I’m slightly conflicted. Getting messages from people you haven’t talked to in 5 years will do that to you though. It’s always really weird talking with someone you haven’t spoken too in a really long time, even more so when there was not a good ending to the last time that you spoke. This seems to happen to a lot of people and it just always reminds me of the “Jerry….” … “Hello … Newman.” that was on Seinfeld. It’s like the conversation never really flows, sort of like trying to flush a block of wood through plumbing that’s way too small and then you have to call the Roto-rooter man and they ask you why you were trying to flush a 5 year old block of wood through and that you shouldn’t be bitter towards the block of wood after 5 years because you think it had an affair with the sink even though there was no soap to prove it all the while reminding yourself that the next time you’ll use the garbage disposal.

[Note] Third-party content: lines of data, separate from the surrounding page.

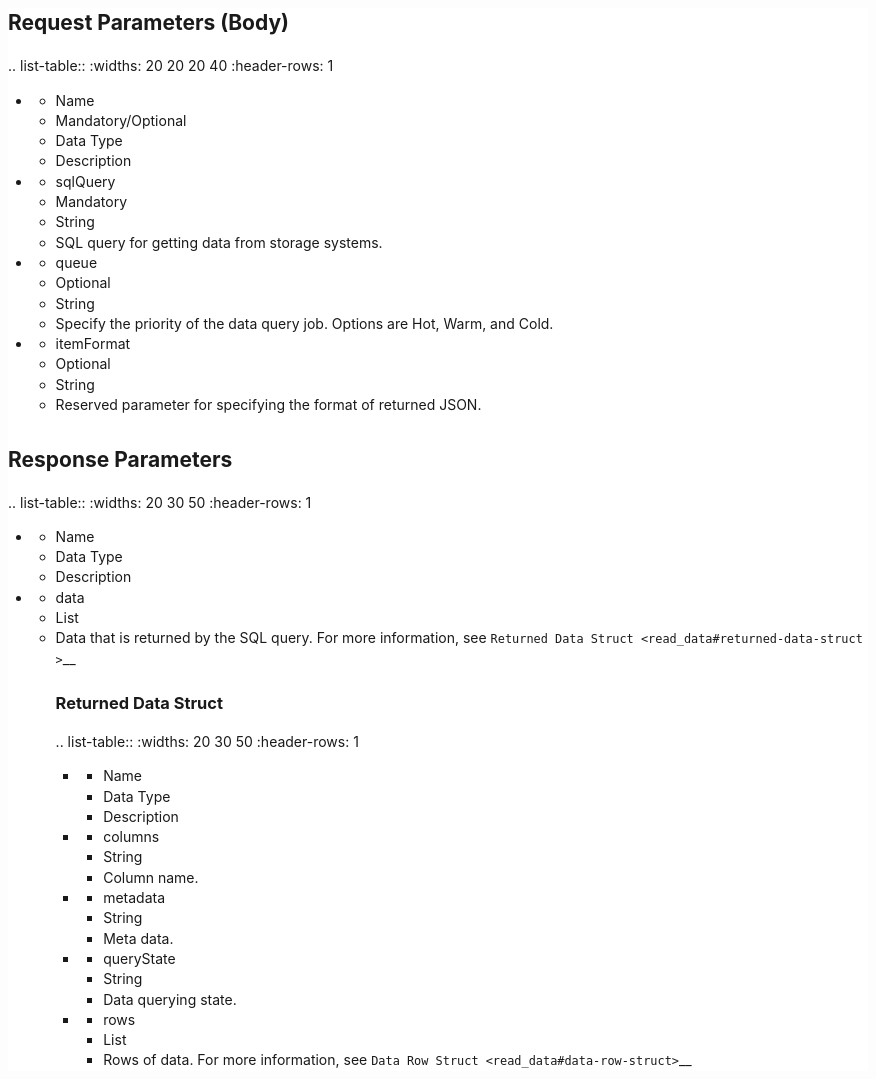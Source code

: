 ## Request Parameters (Body)

.. list-table::
   :widths: 20 20 20 40
   :header-rows: 1

   * - Name
     - Mandatory/Optional
     - Data Type
     - Description
   * - sqlQuery
     - Mandatory
     - String
     - SQL query for getting data from storage systems.
   * - queue
     - Optional
     - String
     - Specify the priority of the data query job. Options are Hot, Warm, and Cold.
   * - itemFormat
     - Optional
     - String
     - Reserved parameter for specifying the format of returned JSON.

## Response Parameters

.. list-table::
   :widths: 20 30 50
   :header-rows: 1

   * - Name
     - Data Type
     - Description
   * - data
     - List<Object>
     - Data that is returned by the SQL query. For more information, see `Returned Data Struct <read_data#returned-data-struct>`__

### Returned Data Struct

.. list-table::
   :widths: 20 30 50
   :header-rows: 1

   * - Name
     - Data Type
     - Description
   * - columns
     - String
     - Column name.
   * - metadata
     - String
     - Meta data.
   * - queryState
     - String
     - Data querying state.
   * - rows
     - List<Object>
     - Rows of data. For more information, see `Data Row Struct <read_data#data-row-struct>`__
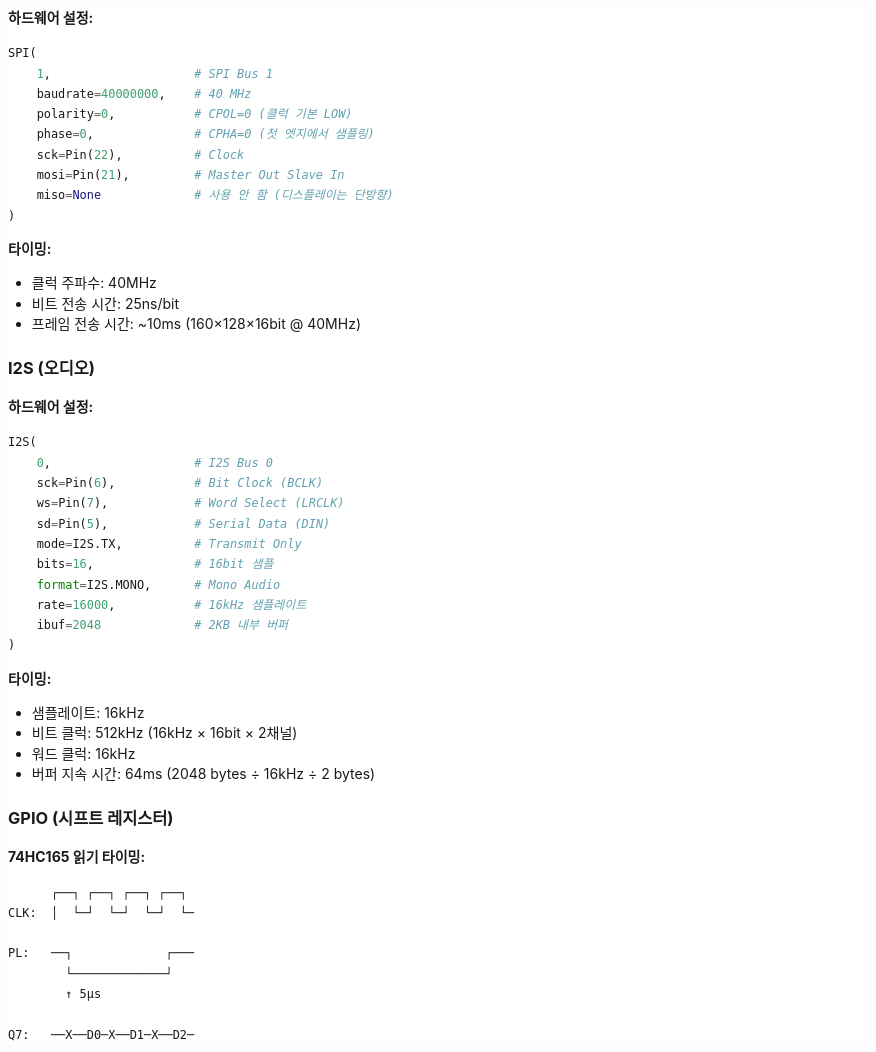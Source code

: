 **하드웨어 설정:**
```python
SPI(
    1,                    # SPI Bus 1
    baudrate=40000000,    # 40 MHz
    polarity=0,           # CPOL=0 (클럭 기본 LOW)
    phase=0,              # CPHA=0 (첫 엣지에서 샘플링)
    sck=Pin(22),          # Clock
    mosi=Pin(21),         # Master Out Slave In
    miso=None             # 사용 안 함 (디스플레이는 단방향)
)
```

**타이밍:**
- 클럭 주파수: 40MHz
- 비트 전송 시간: 25ns/bit
- 프레임 전송 시간: ~10ms (160×128×16bit @ 40MHz)

### I2S (오디오)

**하드웨어 설정:**
```python
I2S(
    0,                    # I2S Bus 0
    sck=Pin(6),           # Bit Clock (BCLK)
    ws=Pin(7),            # Word Select (LRCLK)
    sd=Pin(5),            # Serial Data (DIN)
    mode=I2S.TX,          # Transmit Only
    bits=16,              # 16bit 샘플
    format=I2S.MONO,      # Mono Audio
    rate=16000,           # 16kHz 샘플레이트
    ibuf=2048             # 2KB 내부 버퍼
)
```

**타이밍:**
- 샘플레이트: 16kHz
- 비트 클럭: 512kHz (16kHz × 16bit × 2채널)
- 워드 클럭: 16kHz
- 버퍼 지속 시간: 64ms (2048 bytes ÷ 16kHz ÷ 2 bytes)

### GPIO (시프트 레지스터)

**74HC165 읽기 타이밍:**
```
      ┌──┐ ┌──┐ ┌──┐ ┌──┐
CLK:  │  └─┘  └─┘  └─┘  └─
      
PL:   ──┐             ┌───
        └─────────────┘
        ↑ 5µs
        
Q7:   ──X──D0─X──D1─X──D2─
```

Not that this is what happened mind you, just what I think what someone would slip up and say on a dumb sitcom and using the number 5 because it was easy to get to. I mean, it’s just right there next to the 6, how could you not go for it? My situation revolves more around that after 5 years, I don’t feel bitter, but more perplexed. I guess it’s just me and my logic trying to make sense of things that would make someone’s brain give off the sound of tapioca with cashews being pressed through a screen door by a rabid chiuaua hopped up on speed. As best I can tell, the proof would go:
A -> true
B -> true
A && B -> false
Someone is a pope
Well needless to say, I replied with a clunky, block of wood message, mainly for the hell of it. Maybe I replied because I am slightly OCD and I hate seeing stuff left half finished, but other than that I really don’t know why. But then again, I’m not really sure why I do many of the things that I do. Maybe it’s because I’m not the pope.